On Sun, 05 Oct 2014 16:51:25 -0400, Sven Van Caekenberghe <s...@stfx.eu>
wrote:
[snip]
Apart from that, the tokenisation is not very efficient, #lines is a
copy of your whole contents, so is the #split: and #trimmed. The
algorithm sounds a bit lazy as well, writing it 'on purpose' with an eye
for performance might yield better results.
So I was reflecting on this more. If String and WideString were
immutable, then it'd be easy to avoid all of these copies; you could
instead pass around very tiny objects that had only three members (a
String, a start position, a stop position), and avoid copying very much
data. It's that String and WideString are mutable that preclude that.

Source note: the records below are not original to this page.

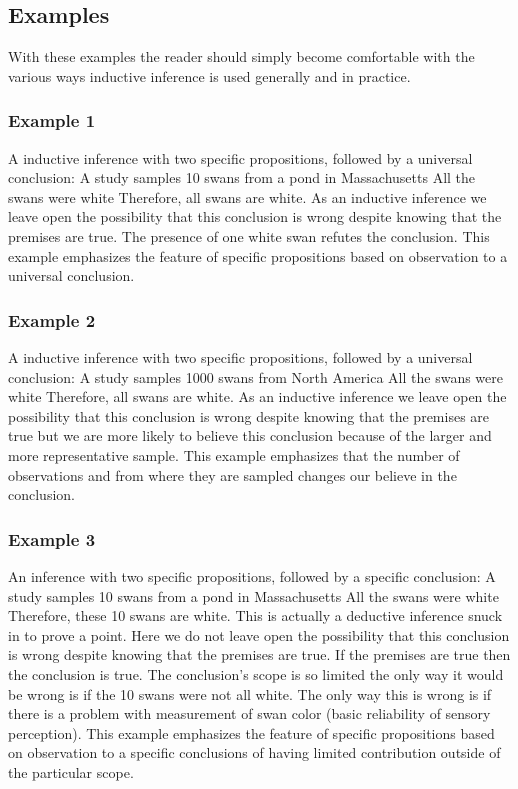 \documentclass[
]{book}
\begin{document}
\hypertarget{examples}{%
\subsection{Examples}\label{examples}}

With these examples the reader should simply become comfortable with the various ways inductive inference is used generally and in practice.

\hypertarget{example-1}{%
\subsubsection{Example 1}\label{example-1}}

A inductive inference with two specific propositions, followed by a universal conclusion:
A study samples 10 swans from a pond in Massachusetts
All the swans were white
Therefore, all swans are white.
As an inductive inference we leave open the possibility that this conclusion is wrong despite knowing that the premises are true. The presence of one white swan refutes the conclusion.
This example emphasizes the feature of specific propositions based on observation to a universal conclusion.

\hypertarget{example-2}{%
\subsubsection{Example 2}\label{example-2}}

A inductive inference with two specific propositions, followed by a universal conclusion:
A study samples 1000 swans from North America
All the swans were white
Therefore, all swans are white.
As an inductive inference we leave open the possibility that this conclusion is wrong despite knowing that the premises are true but we are more likely to believe this conclusion because of the larger and more representative sample. This example emphasizes that the number of observations and from where they are sampled changes our believe in the conclusion.

\hypertarget{example-3}{%
\subsubsection{Example 3}\label{example-3}}

An inference with two specific propositions, followed by a specific conclusion:
A study samples 10 swans from a pond in Massachusetts
All the swans were white
Therefore, these 10 swans are white.
This is actually a deductive inference snuck in to prove a point. Here we do not leave open the possibility that this conclusion is wrong despite knowing that the premises are true. If the premises are true then the conclusion is true. The conclusion's scope is so limited the only way it would be wrong is if the 10 swans were not all white. The only way this is wrong is if there is a problem with measurement of swan color (basic reliability of sensory perception).
This example emphasizes the feature of specific propositions based on observation to a specific conclusions of having limited contribution outside of the particular scope.
\end{document}
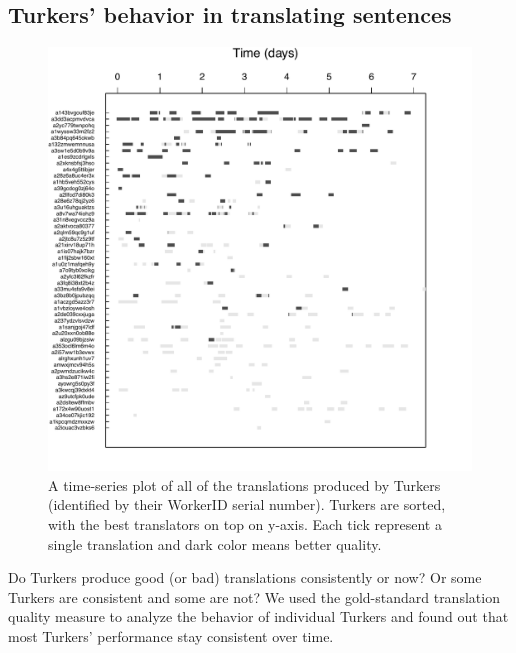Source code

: \documentclass[11pt,letterpaper]{article}
\begin{document}

\subsection{Turkers' behavior in translating sentences}



\begin{figure}[h!]
  \centering
  \includegraphics[width=\linewidth]{WorkerPerf/wp.pdf}
  \caption{A time-series plot of all of the translations produced by Turkers (identified by their WorkerID serial number). Turkers are sorted, with the best translators on top on y-axis. Each tick represent a single translation and dark color means better quality.
}
    \label{fworkerperf}
\end{figure}

Do Turkers produce good (or bad) translations consistently or now? Or some Turkers are consistent and some are not? We used the gold-standard translation quality measure to analyze the behavior of individual Turkers and found out that most Turkers' performance stay consistent over time. 
\end{document}
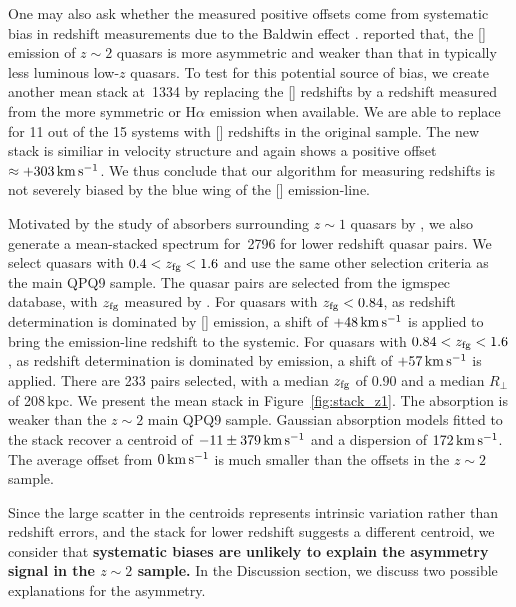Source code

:\documentclass[iop]{emulateapj}
\begin{document}
One may also ask whether the measured positive offsets come from systematic bias in redshift
measurements due to the Baldwin effect \citep{Baldwin77}. \cite{Shen16} reported that, the
[] emission of $z\sim2$ quasars is more asymmetric and weaker than that in typically
less luminous low-$z$ quasars. To test for this potential source of bias, we create another mean
stack at \,1334 by replacing the [] redshifts by a redshift measured from the
more symmetric  or H$\alpha$ emission when available. We are able to replace for 11 out
of the 15 systems with [] redshifts in the original sample. The new stack is similiar in
velocity structure and again shows a positive offset $\approx+303\,{\rm km\,s^{-1}}$. We thus
conclude that our algorithm for measuring redshifts is not severely biased by the blue wing of the
[] emission-line.

Motivated by the study of  absorbers surrounding $z\sim1$ quasars by \cite{Johnson+15},
we also generate a mean-stacked spectrum for \,2796 for lower redshift quasar pairs.
We select quasars with $0.4<z_{\rm fg}<1.6$ and use the same other selection criteria as the main
QPQ9 sample. The quasar pairs are selected from the igmspec database, with $z_{\rm fg}$ measured
by \cite{HewettWild10}. For quasars with $z_{\rm fg}<0.84$, as redshift determination is dominated
by [] emission, a shift of $+48\,{\rm km\,s^{-1}}$ is applied to bring the emission-line
redshift to the systemic. For quasars with $0.84<z_{\rm fg}<1.6$, as redshift determination is
dominated by  emission, a shift of $+57\,{\rm km\,s^{-1}}$ is applied. There are 233
pairs selected, with a median $z_{\rm fg}$ of 0.90 and a median $R_\perp$ of 208\,kpc. We present
the mean stack in Figure~\ref{fig:stack_z1}. The absorption is weaker than the $z\sim2$ main QPQ9
sample. Gaussian absorption models fitted to the stack recover a centroid of
$-11\pm379\,{\rm km\,s^{-1}}$ and a dispersion of $172\,{\rm km\,s^{-1}}$. The average offset
from $0\,{\rm km\,s^{-1}}$ is much smaller than the offsets in the $z\sim2$ sample.

Since the large scatter in the centroids represents intrinsic variation rather than redshift
errors, and the  stack for lower redshift suggests a different centroid, we consider
that
{\bf systematic biases are unlikely to explain the asymmetry signal in the $z\sim2$ sample.}
In the Discussion section, we discuss two possible explanations for the asymmetry.
\end{document}

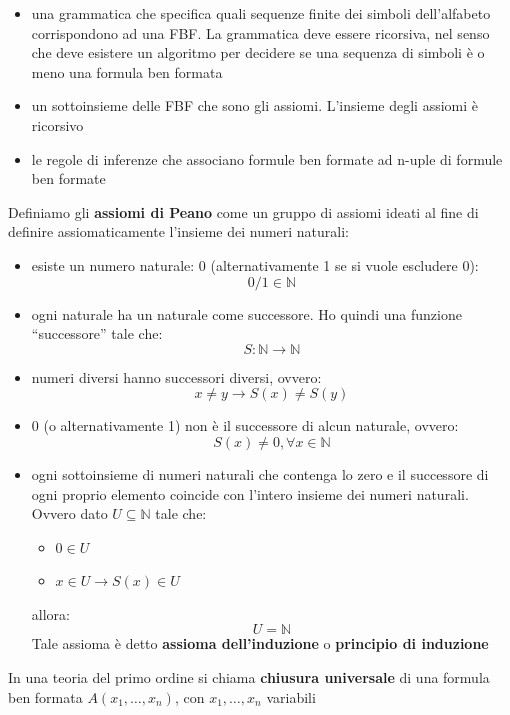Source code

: \documentclass[a4paper,12pt, oneside]{book}
\begin{document}
\begin{shaded}
\begin{definizione}
\begin{itemize}
      \item una grammatica che specifica quali sequenze finite dei simboli
      dell'alfabeto corrispondono ad una FBF. La grammatica deve essere
      ricorsiva, nel senso che deve esistere un algoritmo per decidere se una
      sequenza di simboli è o meno una formula ben formata 
      \item un sottoinsieme delle FBF che sono gli assiomi. L'insieme degli
      assiomi è ricorsivo
      \item le regole di inferenze che associano formule ben formate ad n-uple
      di formule ben formate
    \end{itemize}
  \end{definizione}
  \begin{definizione}
    Definiamo gli \textbf{assiomi di Peano} come un gruppo di assiomi ideati al
    fine di definire assiomaticamente l'insieme dei numeri naturali:
    \begin{itemize}
      \item esiste un numero naturale: 0 (alternativamente 1 se si vuole escludere
      0):
      \[0/1\in \mathbb{N}\]
      \item ogni naturale ha un naturale come successore. Ho quindi una funzione
      ``successore'' tale che:
      \[S:\mathbb{N}\to\mathbb{N}\]
      \item numeri diversi hanno successori diversi, ovvero:
      \[x\neq y\to S(x)\neq S(y)\]
      \item 0 (o alternativamente 1) non è il successore di alcun naturale,
      ovvero:
      \[S(x)\neq 0, \forall x\in \mathbb{N}\]
      \item ogni sottoinsieme di numeri naturali che contenga lo zero e il
      successore di ogni proprio elemento coincide con l'intero insieme dei
      numeri 
      naturali. Ovvero dato $U\subseteq \mathbb{N}$ tale che:
      \begin{itemize}
        \item $0\in U$
        \item $x\in U\to S(x)\in U$
      \end{itemize}
      allora:
      \[U=\mathbb{N}\]
      Tale assioma è detto \textbf{assioma dell'induzione} o \textbf{principio di
        induzione} 
    \end{itemize}
  \end{definizione}
  \begin{definizione}
    In una teoria del primo ordine si chiama \textbf{chiusura universale} di una
    formula ben formata $A(x_1,\ldots,x_n)$, con $x_1,\ldots,x_n$ variabili

\end{definizione}
\end{shaded}
\end{document}

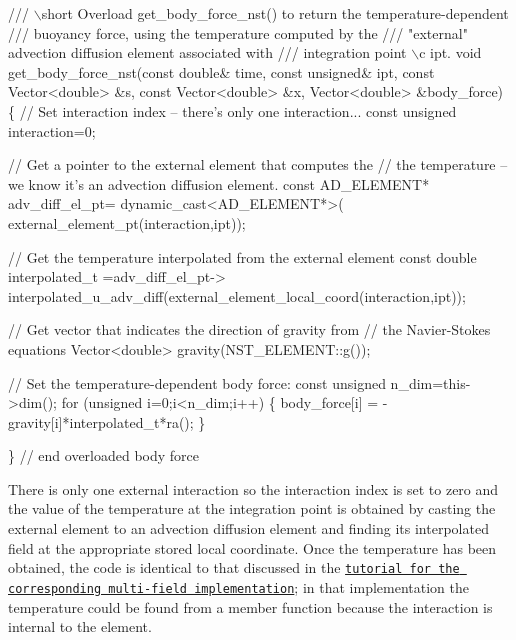  
\begin{DoxyCodeInclude}
  \textcolor{comment}{/// \(\backslash\)short Overload get\_body\_force\_nst() to return the temperature-dependent}
\textcolor{comment}{  /// buoyancy force, using the temperature computed by the }
\textcolor{comment}{}\textcolor{comment}{  /// "external" advection diffusion element associated with }
\textcolor{comment}{}\textcolor{comment}{  /// integration point \(\backslash\)c ipt.}
\textcolor{comment}{}  \textcolor{keywordtype}{void} get\_body\_force\_nst(\textcolor{keyword}{const} \textcolor{keywordtype}{double}& time, \textcolor{keyword}{const} \textcolor{keywordtype}{unsigned}& ipt, 
                          \textcolor{keyword}{const} Vector<double> &s, \textcolor{keyword}{const} Vector<double> &x, 
                          Vector<double> &body\_force)
  \{   
   \textcolor{comment}{// Set interaction index -- there's only one interaction...}
   \textcolor{keyword}{const} \textcolor{keywordtype}{unsigned} interaction=0;
   
   \textcolor{comment}{// Get a pointer to the external element that computes the}
   \textcolor{comment}{// the temperature -- we know it's an advection diffusion element.}
   \textcolor{keyword}{const} AD\_ELEMENT* adv\_diff\_el\_pt=
    \textcolor{keyword}{dynamic\_cast<}AD\_ELEMENT*\textcolor{keyword}{>}(
     external\_element\_pt(interaction,ipt));
   
   \textcolor{comment}{// Get the temperature interpolated from the external element}
   \textcolor{keyword}{const} \textcolor{keywordtype}{double} interpolated\_t =adv\_diff\_el\_pt->
    interpolated\_u\_adv\_diff(external\_element\_local\_coord(interaction,ipt));
   
   \textcolor{comment}{// Get vector that indicates the direction of gravity from}
   \textcolor{comment}{// the Navier-Stokes equations}
   Vector<double> gravity(NST\_ELEMENT::g());
   
   \textcolor{comment}{// Set the temperature-dependent body force:}
   \textcolor{keyword}{const} \textcolor{keywordtype}{unsigned} n\_dim=this->dim();
   \textcolor{keywordflow}{for} (\textcolor{keywordtype}{unsigned} i=0;i<n\_dim;i++)
    \{
     body\_force[i] = -gravity[i]*interpolated\_t*ra();
    \}
   
  \} \textcolor{comment}{// end overloaded body force}

\end{DoxyCodeInclude}


There is only one external interaction so the interaction index is set to zero and the value of the temperature at the integration point is obtained by casting the external element to an advection diffusion element and finding its interpolated field at the appropriate stored local coordinate. Once the temperature has been obtained, the code is identical to that discussed in the \href{../../b_convection/html/index.html}{\tt tutorial for the corresponding multi-\/field implementation}; in that implementation the temperature could be found from a member function because the interaction is internal to the element.

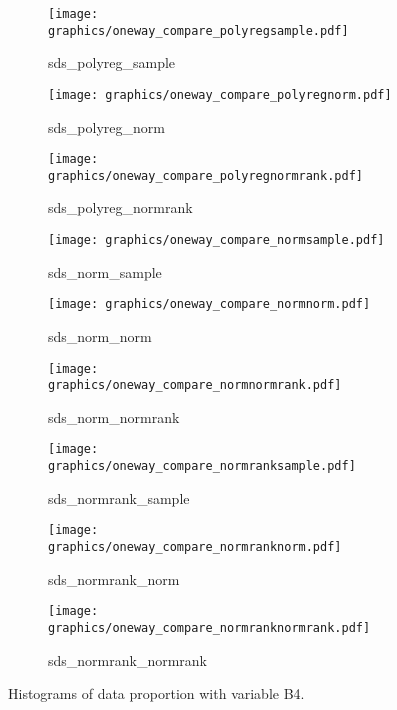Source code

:\newpage
\begin{figure}[H]\ContinuedFloat
    \begin{subfigure}{0.32\textwidth}
        \centering
        \texttt{[image: graphics/oneway\_compare\_polyregsample.pdf]}  
        \caption{sds\_polyreg\_sample}
        \label{subfig:polyregsampleb4}
    \end{subfigure}
    \begin{subfigure}{0.32\textwidth}
        \centering
        \texttt{[image: graphics/oneway\_compare\_polyregnorm.pdf]}  
        \caption{sds\_polyreg\_norm}
        \label{subfig:polyregnormb4}
    \end{subfigure}
    \begin{subfigure}{0.32\textwidth}
        \centering
        \texttt{[image: graphics/oneway\_compare\_polyregnormrank.pdf]}  
        \caption{sds\_polyreg\_normrank}
        \label{subfig:polyregnormrankb4}
    \end{subfigure}
    \medskip
    \begin{subfigure}{0.32\textwidth}
        \centering
        \texttt{[image: graphics/oneway\_compare\_normsample.pdf]}  
        \caption{sds\_norm\_sample}
        \label{subfig:normsampleb4}
    \end{subfigure}
    \begin{subfigure}{0.32\textwidth}
        \centering
        \texttt{[image: graphics/oneway\_compare\_normnorm.pdf]}  
        \caption{sds\_norm\_norm}
        \label{subfig:normnormb4}
    \end{subfigure}
    \begin{subfigure}{0.32\textwidth}
        \centering
        \texttt{[image: graphics/oneway\_compare\_normnormrank.pdf]}  
        \caption{sds\_norm\_normrank}
        \label{subfig:normnormrankb4}
    \end{subfigure}
    \medskip
    \begin{subfigure}{0.32\textwidth}
        \centering
        \texttt{[image: graphics/oneway\_compare\_normranksample.pdf]}  
        \caption{sds\_normrank\_sample}
        \label{subfig:normranksampleb4}
    \end{subfigure}
    \begin{subfigure}{0.32\textwidth}
        \centering
        \texttt{[image: graphics/oneway\_compare\_normranknorm.pdf]}  
        \caption{sds\_normrank\_norm}
        \label{subfig:normranknormb4}
    \end{subfigure}
    \begin{subfigure}{0.32\textwidth}
        \centering
        \texttt{[image: graphics/oneway\_compare\_normranknormrank.pdf]}  
        \caption{sds\_normrank\_normrank}
        \label{subfig:normranknormrankb4}
    \end{subfigure}
    \caption[]{Histograms of data proportion with variable B4.}
    \label{fig:B4-2}
\end{figure}

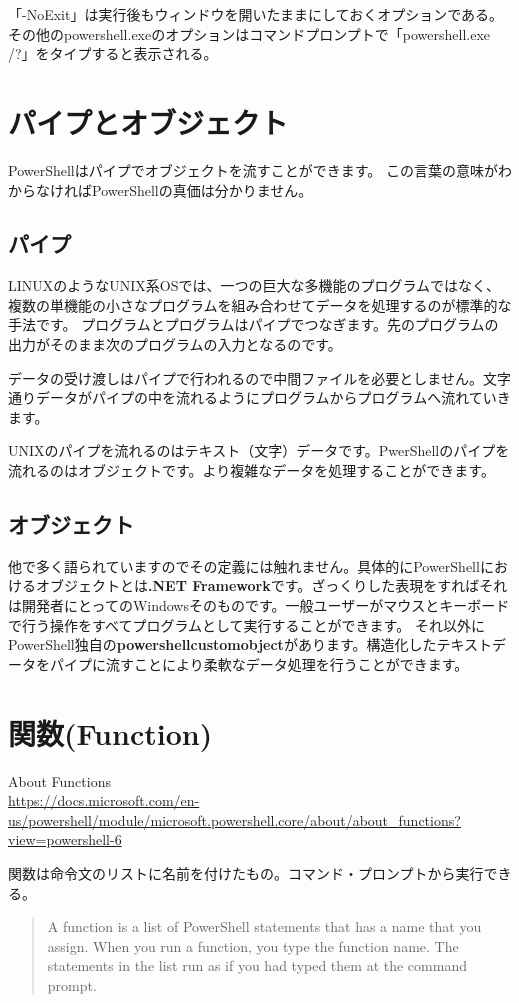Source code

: \documentclass[dvipdfmx]{jsarticle}
\begin{document}
「-NoExit」は実行後もウィンドウを開いたままにしておくオプションである。その他のpowershell.exeのオプションはコマンドプロンプトで「powershell.exe /?」をタイプすると表示される。


\section{パイプとオブジェクト}
PowerShellはパイプでオブジェクトを流すことができます。
この言葉の意味がわからなければPowerShellの真価は分かりません。

\subsection{パイプ}
LINUXのようなUNIX系OSでは、一つの巨大な多機能のプログラムではなく、複数の単機能の小さなプログラムを組み合わせてデータを処理するのが標準的な手法です。
プログラムとプログラムはパイプでつなぎます。先のプログラムの出力がそのまま次のプログラムの入力となるのです。

データの受け渡しはパイプで行われるので中間ファイルを必要としません。文字通りデータがパイプの中を流れるようにプログラムからプログラムへ流れていきます。

UNIXのパイプを流れるのはテキスト（文字）データです。PwerShellのパイプを流れるのはオブジェクトです。より複雑なデータを処理することができます。


\subsection{オブジェクト}
他で多く語られていますのでその定義には触れません。具体的にPowerShellにおけるオブジェクトとは\textbf{.NET Framework}です。ざっくりした表現をすればそれは開発者にとってのWindowsそのものです。一般ユーザーがマウスとキーボードで行う操作をすべてプログラムとして実行することができます。
それ以外にPowerShell独自の\textbf{powershellcustomobject}があります。構造化したテキストデータをパイプに流すことにより柔軟なデータ処理を行うことができます。


\section{関数(Function)}

About Functions \\
\url{https://docs.microsoft.com/en-us/powershell/module/microsoft.powershell.core/about/about_functions?view=powershell-6}

関数は命令文のリストに名前を付けたもの。コマンド・プロンプトから実行できる。
\begin{quote}
A function is a list of PowerShell statements that has a name that you assign. When you run a function, you type the function name. The statements in the list run as if you had typed them at the command prompt.
\end{quote}
\end{document}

For fun, since I know I won't mutate the stringsin this example, I
actually did a quick spike where I replaced #copyFrom:to: with a new
method I introduced called #viewFrom:to: that returned a StringView. I'll
post the code when I have a chance to clean it up if there's interest, but
it looks like it pretty handedly chops off 120-150ms from that runtime
(i.e., double the speed).
Has there been any thought to introducing some immutable collections? Or
maybe I'm just missing them? They'd be useful not just for String and
WideString, but really for basically any of the collection types. The
implementation in most cases would be as simple as overriding #at:put: and
friends to throw "self shouldNotImplement", and then providing
methods/classes like the one I introduced to allow taking advantage of the
newfound immutability.
If there's interest, I'd be happy to submit a Slice we could use as a
concrete RFC of what this could look like.
--Benjamin